Я смотрю Люсе в глаза, и мне многое хочется ей что-то объяснить. Я даже открываю рот, но тут же понимаю, что ничего этого не нужно.
- Извини, я спешу, - говорю я и иду домой.
Мне до боли жаль эту старую одинокую женщину, у которой осталась только Музыка, и которая приехала на Родину умирать.
*******
Прошло много лет. Анны Дмитриевны уже давно нет на этом свете. Но иногда я получаю от нее легкое напоминание о наших с ней годах.

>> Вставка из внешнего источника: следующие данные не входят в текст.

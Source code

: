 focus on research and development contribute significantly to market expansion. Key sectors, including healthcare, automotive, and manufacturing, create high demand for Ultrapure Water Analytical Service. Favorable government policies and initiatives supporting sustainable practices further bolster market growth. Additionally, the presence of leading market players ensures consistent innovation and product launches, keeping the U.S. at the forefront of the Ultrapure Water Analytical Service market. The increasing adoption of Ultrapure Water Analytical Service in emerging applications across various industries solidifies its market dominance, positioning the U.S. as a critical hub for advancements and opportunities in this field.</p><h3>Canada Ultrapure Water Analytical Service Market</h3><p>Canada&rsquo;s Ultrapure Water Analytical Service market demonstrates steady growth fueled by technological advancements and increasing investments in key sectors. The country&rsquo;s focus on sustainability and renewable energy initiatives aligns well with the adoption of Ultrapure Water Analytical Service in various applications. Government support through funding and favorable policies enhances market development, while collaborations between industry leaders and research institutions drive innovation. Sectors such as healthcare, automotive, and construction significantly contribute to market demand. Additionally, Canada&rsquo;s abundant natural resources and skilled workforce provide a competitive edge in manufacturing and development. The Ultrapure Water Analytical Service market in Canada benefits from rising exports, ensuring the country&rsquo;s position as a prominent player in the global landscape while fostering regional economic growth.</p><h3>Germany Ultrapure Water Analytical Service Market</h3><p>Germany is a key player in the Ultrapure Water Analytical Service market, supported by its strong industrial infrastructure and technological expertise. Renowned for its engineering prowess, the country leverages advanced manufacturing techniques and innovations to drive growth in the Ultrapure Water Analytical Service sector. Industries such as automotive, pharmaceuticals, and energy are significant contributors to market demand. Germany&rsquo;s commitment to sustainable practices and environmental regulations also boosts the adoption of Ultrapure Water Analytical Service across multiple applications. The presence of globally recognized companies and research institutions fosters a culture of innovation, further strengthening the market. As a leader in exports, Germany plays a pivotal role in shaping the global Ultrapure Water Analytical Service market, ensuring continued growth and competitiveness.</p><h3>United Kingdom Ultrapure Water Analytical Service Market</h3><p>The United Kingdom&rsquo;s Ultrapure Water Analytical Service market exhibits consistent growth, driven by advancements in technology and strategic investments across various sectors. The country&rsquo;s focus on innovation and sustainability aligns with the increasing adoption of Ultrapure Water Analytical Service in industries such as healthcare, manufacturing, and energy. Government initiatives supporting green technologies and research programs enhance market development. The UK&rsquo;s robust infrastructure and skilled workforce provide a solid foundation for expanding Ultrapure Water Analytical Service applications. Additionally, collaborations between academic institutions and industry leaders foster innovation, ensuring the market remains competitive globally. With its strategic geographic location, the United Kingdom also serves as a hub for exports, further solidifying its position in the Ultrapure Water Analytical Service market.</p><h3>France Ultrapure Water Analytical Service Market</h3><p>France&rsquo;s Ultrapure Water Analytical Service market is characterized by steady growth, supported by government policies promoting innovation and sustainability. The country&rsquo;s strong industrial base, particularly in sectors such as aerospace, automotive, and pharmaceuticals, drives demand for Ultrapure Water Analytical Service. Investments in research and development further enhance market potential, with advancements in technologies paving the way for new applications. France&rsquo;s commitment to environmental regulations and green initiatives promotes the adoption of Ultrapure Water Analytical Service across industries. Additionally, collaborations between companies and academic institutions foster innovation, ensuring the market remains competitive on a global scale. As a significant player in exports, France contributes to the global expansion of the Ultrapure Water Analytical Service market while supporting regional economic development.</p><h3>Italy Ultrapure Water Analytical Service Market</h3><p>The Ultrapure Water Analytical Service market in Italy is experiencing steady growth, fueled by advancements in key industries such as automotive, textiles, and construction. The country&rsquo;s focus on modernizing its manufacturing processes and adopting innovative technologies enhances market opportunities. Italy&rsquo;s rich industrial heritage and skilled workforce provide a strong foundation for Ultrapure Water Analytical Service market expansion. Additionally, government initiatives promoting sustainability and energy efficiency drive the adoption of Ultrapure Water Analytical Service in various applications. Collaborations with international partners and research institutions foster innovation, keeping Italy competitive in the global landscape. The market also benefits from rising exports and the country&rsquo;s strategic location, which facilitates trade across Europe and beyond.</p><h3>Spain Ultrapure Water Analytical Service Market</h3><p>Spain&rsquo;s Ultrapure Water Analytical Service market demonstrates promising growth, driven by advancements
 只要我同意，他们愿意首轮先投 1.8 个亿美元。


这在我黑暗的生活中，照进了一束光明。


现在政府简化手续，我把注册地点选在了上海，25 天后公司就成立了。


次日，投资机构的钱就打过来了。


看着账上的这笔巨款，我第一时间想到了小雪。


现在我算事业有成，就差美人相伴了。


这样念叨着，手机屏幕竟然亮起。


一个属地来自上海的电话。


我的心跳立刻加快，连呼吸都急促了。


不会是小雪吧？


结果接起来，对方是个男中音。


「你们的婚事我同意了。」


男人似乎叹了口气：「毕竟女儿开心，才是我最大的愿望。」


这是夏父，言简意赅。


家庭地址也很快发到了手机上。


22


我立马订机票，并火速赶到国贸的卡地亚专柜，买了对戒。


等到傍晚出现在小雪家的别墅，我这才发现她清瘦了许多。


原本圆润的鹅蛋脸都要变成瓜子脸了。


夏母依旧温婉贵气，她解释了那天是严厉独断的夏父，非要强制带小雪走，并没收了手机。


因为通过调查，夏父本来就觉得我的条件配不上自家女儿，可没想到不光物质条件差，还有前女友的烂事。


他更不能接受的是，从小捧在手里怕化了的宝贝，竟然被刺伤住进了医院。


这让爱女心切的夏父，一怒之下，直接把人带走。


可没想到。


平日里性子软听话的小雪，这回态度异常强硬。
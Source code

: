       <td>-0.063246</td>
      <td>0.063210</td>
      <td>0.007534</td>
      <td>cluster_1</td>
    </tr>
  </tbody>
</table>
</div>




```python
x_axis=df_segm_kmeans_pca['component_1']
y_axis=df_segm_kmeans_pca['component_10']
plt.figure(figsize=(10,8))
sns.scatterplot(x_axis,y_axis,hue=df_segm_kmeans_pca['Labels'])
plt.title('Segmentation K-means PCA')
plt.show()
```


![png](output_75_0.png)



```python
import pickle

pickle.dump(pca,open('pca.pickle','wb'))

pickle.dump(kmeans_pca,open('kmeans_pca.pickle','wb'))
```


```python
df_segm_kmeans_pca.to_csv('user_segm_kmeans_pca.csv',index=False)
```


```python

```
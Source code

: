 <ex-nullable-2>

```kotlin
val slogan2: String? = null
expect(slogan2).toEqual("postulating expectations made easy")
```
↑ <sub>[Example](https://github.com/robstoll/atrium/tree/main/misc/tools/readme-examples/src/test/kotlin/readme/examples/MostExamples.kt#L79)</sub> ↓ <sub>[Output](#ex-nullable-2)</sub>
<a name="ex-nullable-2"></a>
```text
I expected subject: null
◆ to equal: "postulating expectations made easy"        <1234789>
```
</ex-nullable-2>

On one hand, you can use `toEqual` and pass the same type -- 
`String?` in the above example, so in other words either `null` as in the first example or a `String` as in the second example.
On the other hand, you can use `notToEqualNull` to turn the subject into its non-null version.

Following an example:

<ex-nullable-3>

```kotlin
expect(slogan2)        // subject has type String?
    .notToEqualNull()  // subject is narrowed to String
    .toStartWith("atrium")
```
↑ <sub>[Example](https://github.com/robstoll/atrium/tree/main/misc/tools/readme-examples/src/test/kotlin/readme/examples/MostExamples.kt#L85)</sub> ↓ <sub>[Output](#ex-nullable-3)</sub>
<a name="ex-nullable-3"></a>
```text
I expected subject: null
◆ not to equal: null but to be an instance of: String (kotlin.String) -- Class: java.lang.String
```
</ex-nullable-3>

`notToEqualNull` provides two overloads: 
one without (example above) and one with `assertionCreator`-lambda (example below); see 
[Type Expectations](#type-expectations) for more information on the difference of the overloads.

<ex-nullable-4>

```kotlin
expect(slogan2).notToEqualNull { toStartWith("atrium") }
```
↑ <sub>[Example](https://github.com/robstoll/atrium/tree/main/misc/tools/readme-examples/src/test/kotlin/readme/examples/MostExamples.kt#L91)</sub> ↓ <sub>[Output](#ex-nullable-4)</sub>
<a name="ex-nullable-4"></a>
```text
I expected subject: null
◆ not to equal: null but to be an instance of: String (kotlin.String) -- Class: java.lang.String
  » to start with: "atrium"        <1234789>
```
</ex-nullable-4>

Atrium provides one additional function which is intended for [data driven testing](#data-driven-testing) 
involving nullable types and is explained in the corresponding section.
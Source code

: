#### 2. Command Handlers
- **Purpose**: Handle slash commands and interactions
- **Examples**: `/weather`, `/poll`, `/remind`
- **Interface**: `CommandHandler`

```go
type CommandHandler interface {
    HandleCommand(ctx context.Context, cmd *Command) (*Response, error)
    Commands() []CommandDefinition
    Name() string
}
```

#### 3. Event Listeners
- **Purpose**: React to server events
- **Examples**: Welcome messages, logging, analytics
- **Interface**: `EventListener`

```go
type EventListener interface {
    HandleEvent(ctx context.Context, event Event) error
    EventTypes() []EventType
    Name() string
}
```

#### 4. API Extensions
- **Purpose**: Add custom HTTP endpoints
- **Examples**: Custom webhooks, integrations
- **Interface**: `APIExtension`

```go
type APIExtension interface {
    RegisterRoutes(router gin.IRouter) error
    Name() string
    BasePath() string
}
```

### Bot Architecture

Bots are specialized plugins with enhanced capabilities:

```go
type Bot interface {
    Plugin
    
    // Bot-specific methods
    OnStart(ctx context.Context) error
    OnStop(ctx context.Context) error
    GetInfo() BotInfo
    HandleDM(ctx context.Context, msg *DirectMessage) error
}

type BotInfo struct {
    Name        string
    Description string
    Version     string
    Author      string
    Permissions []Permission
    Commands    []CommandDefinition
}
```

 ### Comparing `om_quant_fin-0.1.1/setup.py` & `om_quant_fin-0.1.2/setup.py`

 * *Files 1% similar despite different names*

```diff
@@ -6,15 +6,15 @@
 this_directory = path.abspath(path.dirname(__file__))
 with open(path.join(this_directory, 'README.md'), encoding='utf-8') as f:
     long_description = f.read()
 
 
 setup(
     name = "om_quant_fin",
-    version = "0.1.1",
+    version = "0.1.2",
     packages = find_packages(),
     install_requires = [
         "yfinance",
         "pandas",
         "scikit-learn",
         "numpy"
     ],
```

Когда встречаю имя Йоко Оно, вдовы Леннона, и вспоминаю как однажды она с улыбкой сказала сесте Варваре:
- Ты знаешь, я получила письмо от моей сумасшедшей племянницы.
- Йоко? - переспросила Варвара. И ответила ей понимающей улыбкой.
Когда слышу фамилию дворянского рода Вульфов - ведь она она одна из них.
Когда мне рассказали, что на выставке работ Варвары увидели письмо, где она сообщала, что "У Анечки большая радость - ее ученица поступила в консерваторию" - это обо мне.
Когда листаю книгу о Варваре и вижу портрет Анны Дмитриевны с сыном.
Наверное, мы время от времени так с ней и будем перекликаться до конца моих дней.....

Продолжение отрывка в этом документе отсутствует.